Crown Princess Victoria sparkled in magnificent diamonds for Saturday evening’s Nobel celebrations in Stockholm—plus a necklace she’s been wearing for 25 years!
Crown Princess Victoria and Prince Daniel joined her parents, King Carl XVI Gustaf and Queen Silvia of Sweden, on stage at the Stockholm Concert Hall for the annual Nobel Prize ceremony on Saturday.
For the ceremony and the banquet held afterward, Victoria gleamed in a pink satin gown designed by Camilla Thulin.
With the gown, she wore her father’s Royal Family Order and the sash and star of the Order of the Seraphim. She carried a baby blue clutch bag that echoed the colors of those decorations.

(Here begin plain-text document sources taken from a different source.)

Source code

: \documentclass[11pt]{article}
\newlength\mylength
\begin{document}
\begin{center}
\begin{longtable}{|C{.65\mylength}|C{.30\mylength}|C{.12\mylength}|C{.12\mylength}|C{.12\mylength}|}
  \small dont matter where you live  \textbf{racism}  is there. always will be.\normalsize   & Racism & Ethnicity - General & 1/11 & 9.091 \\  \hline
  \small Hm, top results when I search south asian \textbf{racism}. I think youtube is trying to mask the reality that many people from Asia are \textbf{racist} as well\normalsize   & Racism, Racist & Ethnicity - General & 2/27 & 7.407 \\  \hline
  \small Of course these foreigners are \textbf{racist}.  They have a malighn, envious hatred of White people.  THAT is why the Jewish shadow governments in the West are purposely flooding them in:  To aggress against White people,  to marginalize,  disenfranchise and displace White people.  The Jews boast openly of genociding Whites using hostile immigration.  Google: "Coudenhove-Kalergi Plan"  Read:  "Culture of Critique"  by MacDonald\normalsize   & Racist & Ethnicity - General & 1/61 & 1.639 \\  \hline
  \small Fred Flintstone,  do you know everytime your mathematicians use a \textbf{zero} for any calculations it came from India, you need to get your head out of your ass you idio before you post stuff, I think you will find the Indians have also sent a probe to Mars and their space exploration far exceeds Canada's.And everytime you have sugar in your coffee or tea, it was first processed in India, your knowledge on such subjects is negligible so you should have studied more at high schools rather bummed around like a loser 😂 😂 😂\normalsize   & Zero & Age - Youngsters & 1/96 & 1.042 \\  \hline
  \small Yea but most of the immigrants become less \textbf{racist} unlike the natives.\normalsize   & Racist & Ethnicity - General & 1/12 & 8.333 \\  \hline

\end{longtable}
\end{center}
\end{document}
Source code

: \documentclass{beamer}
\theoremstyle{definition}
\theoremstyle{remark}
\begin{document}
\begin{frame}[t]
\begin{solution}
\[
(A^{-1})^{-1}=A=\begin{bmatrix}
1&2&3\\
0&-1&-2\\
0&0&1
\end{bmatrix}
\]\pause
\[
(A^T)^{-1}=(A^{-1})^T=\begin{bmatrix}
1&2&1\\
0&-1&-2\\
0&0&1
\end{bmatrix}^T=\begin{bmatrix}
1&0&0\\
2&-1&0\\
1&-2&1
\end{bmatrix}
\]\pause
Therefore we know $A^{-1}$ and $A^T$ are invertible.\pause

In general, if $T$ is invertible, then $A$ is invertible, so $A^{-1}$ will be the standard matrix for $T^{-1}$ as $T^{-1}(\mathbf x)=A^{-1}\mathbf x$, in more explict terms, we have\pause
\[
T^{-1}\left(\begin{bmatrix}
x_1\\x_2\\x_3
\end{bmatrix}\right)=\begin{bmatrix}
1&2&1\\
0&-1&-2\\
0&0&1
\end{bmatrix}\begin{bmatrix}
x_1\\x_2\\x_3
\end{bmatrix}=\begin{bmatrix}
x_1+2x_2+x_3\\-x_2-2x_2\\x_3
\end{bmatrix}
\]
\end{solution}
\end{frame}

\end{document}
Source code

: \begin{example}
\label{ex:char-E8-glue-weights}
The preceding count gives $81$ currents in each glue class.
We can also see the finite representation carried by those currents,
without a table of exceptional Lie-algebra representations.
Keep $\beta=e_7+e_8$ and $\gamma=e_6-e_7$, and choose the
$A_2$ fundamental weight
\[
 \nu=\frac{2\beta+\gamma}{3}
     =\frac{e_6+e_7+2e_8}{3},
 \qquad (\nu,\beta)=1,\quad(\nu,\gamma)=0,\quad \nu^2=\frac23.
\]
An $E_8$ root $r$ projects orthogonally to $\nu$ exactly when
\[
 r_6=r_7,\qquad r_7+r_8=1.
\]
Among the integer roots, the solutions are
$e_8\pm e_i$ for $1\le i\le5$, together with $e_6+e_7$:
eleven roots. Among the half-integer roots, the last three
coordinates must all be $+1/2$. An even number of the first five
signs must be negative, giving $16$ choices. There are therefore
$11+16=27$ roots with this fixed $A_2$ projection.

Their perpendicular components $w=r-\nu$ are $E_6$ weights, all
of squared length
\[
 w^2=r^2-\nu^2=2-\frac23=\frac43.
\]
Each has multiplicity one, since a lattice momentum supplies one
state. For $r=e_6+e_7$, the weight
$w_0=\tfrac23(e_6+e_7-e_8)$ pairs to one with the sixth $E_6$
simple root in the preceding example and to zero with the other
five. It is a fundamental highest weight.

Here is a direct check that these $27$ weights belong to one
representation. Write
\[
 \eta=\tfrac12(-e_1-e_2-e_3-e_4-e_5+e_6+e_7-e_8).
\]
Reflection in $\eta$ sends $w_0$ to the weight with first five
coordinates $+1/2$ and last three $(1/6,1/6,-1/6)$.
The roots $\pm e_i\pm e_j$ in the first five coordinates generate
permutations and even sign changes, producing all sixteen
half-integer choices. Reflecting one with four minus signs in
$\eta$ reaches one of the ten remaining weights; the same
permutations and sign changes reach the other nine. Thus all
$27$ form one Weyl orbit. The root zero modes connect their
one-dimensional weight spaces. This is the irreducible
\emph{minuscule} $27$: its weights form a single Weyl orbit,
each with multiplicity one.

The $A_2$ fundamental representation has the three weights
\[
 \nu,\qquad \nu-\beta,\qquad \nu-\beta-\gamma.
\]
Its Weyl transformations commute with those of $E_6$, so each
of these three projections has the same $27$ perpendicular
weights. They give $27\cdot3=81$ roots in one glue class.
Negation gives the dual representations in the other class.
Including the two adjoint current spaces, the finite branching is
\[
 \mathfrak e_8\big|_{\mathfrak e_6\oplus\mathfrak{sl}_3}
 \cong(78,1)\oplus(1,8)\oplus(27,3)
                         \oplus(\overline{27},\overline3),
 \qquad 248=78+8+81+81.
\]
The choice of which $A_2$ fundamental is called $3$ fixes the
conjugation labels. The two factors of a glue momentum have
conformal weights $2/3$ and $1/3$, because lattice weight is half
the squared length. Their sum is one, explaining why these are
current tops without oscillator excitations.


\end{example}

For the first time in more than a decade, Victoria wore the Diamond Six-Button Tiara for the Nobel ceremony and banquet. The tiara, which features six diamond rosettes set atop a double row of diamonds, was constructed in the 1970s for Princess Lilian’s use. But the rosettes themselves have a much longer history: the buttons once belonged to Queen Lovisa Ulrika (wife of an 18th-century Swedish monarch, King Adolf Frederik), and they were later affixed to King Carl XIV Johan’s coronation crown in 1818. The family calls the jewel the “Carl Johan Tiara” for this reason. An extra row of diamonds was added to the velvet base of the tiara for this outing.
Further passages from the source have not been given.